“COPENAGHEN” DI MICHAEL FRAYN AL TEATRO ARGENTINA

Da un vortice di formule matematiche proiettato sulla scenografia nera di Giacomo Andrico, vengono fuori due figure sedute in un non-luogo in pendenza, che ricorda un’aula vuota dell’università di fisica. Capiamo che si tratta di un incontro post mortem.

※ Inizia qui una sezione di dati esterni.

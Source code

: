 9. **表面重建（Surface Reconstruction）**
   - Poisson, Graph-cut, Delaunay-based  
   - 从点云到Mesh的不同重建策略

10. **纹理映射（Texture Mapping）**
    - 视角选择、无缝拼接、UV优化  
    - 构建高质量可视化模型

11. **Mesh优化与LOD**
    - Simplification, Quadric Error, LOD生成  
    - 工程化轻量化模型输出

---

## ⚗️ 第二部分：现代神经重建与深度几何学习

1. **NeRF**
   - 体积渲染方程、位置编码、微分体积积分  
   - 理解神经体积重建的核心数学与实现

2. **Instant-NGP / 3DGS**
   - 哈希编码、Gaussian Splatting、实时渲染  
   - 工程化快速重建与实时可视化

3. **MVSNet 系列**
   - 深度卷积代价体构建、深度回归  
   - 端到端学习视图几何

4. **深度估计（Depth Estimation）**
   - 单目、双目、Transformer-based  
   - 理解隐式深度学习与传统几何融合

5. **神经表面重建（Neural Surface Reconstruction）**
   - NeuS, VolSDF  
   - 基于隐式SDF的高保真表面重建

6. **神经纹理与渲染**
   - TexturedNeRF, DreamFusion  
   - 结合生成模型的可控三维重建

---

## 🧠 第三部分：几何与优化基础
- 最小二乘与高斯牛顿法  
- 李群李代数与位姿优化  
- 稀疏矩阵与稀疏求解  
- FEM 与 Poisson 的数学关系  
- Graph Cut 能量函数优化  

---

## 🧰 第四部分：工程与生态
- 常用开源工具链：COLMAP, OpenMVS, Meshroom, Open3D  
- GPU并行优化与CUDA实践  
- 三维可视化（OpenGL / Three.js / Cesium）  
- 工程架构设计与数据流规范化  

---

Il grande fisico premio Nobel Niels Bohr (famoso per gli studi sulla struttura dell’atomo, interpretato da Umberto Orsini) e sua moglie Margrethe (Giuliana Lojodice), sono proiezioni, grumi di pensiero in corto circuito che si impongono, instancabili investigatori, di fare chiarezza su certi angoli oscuri della storia della fisica e della politica del ‘900. Attraverso una misteriosa pratica di recupero della memoria presentano al pubblico il quesito trasversale a tutto il dramma: cosa si dissero Bohr e il suo amato allievo Werner Heisenberg (Massimo Popolizio) nella famosa passeggiata del settembre 1941 a Copenaghen. Nella capitale danese, occupata dai nazisti, i due premi nobel si scambiarono misteriose informazioni. Il tedesco Heisenberg, formulatore del principio di indeterminazione che contempla un margine di incertezza anche nelle più sofisticate analisi di un fenomeno, può quindi manifestarsi in tutta la sua inquietudine. Non nazista ma responsabile del programma nucleare tedesco, si fa portatore di un corto circuito, più ossessivo degli altri e “agisce” il suo principio di analisi durante il triplice tentativo di ricostruzione. Come non si può davvero conoscere la natura intima di un fenomeno scientifico, così non riusciamo ad avere una visione chiara alla fine di questa giostra di possibili scenari, ipotesi e tentativi di separare lucidamente ricerca e politica.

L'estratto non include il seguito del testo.